----- GIVEN RECORDS -----

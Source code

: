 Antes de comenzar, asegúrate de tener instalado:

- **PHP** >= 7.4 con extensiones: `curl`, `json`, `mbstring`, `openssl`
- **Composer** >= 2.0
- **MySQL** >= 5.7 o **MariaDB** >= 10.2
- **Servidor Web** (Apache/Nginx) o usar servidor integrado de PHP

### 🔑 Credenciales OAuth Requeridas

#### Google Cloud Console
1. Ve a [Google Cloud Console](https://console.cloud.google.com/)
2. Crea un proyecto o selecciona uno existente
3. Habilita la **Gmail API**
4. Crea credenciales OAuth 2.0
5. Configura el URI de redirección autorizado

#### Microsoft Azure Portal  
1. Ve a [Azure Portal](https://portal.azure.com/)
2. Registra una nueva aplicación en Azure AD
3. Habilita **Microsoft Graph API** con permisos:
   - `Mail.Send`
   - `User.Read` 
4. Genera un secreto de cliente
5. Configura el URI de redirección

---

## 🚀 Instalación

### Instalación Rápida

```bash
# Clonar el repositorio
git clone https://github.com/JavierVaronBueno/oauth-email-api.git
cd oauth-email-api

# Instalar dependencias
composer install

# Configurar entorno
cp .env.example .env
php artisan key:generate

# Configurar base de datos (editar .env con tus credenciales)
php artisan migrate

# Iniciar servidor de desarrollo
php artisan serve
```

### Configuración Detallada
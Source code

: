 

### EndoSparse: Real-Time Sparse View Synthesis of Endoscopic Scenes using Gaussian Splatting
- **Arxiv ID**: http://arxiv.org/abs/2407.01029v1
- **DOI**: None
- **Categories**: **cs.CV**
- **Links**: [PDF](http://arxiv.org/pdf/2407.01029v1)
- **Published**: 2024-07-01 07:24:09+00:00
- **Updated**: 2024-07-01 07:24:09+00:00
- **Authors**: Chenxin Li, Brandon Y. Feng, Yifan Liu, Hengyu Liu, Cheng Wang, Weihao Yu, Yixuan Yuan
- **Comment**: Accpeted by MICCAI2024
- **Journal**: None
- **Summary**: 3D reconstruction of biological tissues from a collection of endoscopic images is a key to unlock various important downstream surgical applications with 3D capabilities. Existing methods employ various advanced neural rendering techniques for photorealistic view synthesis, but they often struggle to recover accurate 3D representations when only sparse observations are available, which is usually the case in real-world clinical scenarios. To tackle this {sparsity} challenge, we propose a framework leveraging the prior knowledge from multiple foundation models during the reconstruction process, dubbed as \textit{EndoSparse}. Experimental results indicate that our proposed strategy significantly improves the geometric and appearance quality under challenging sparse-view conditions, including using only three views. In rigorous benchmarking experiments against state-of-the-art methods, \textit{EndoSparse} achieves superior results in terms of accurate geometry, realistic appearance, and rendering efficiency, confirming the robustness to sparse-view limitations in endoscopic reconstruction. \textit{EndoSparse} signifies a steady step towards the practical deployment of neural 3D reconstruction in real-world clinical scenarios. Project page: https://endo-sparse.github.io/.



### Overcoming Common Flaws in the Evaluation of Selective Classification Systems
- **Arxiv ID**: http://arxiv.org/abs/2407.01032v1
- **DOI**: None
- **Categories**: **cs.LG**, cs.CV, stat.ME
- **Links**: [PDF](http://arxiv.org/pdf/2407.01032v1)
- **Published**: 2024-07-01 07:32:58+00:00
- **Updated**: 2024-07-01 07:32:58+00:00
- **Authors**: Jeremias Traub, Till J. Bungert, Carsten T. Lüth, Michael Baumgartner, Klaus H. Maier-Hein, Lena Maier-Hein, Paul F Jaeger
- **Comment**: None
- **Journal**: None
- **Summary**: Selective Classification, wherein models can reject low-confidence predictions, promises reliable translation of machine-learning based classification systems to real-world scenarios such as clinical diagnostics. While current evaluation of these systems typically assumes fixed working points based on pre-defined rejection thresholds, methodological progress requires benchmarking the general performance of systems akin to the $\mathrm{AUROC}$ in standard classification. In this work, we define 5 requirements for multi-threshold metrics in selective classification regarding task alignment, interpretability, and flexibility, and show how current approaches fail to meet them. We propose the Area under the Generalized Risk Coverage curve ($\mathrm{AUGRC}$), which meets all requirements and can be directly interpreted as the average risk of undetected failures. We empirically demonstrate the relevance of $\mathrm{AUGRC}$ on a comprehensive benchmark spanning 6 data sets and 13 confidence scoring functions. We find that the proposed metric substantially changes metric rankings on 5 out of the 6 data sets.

-----

ACTION ITEM: Lines above containing "Categories": how many? Reply with the number only.

YOUR RESPONSE: 2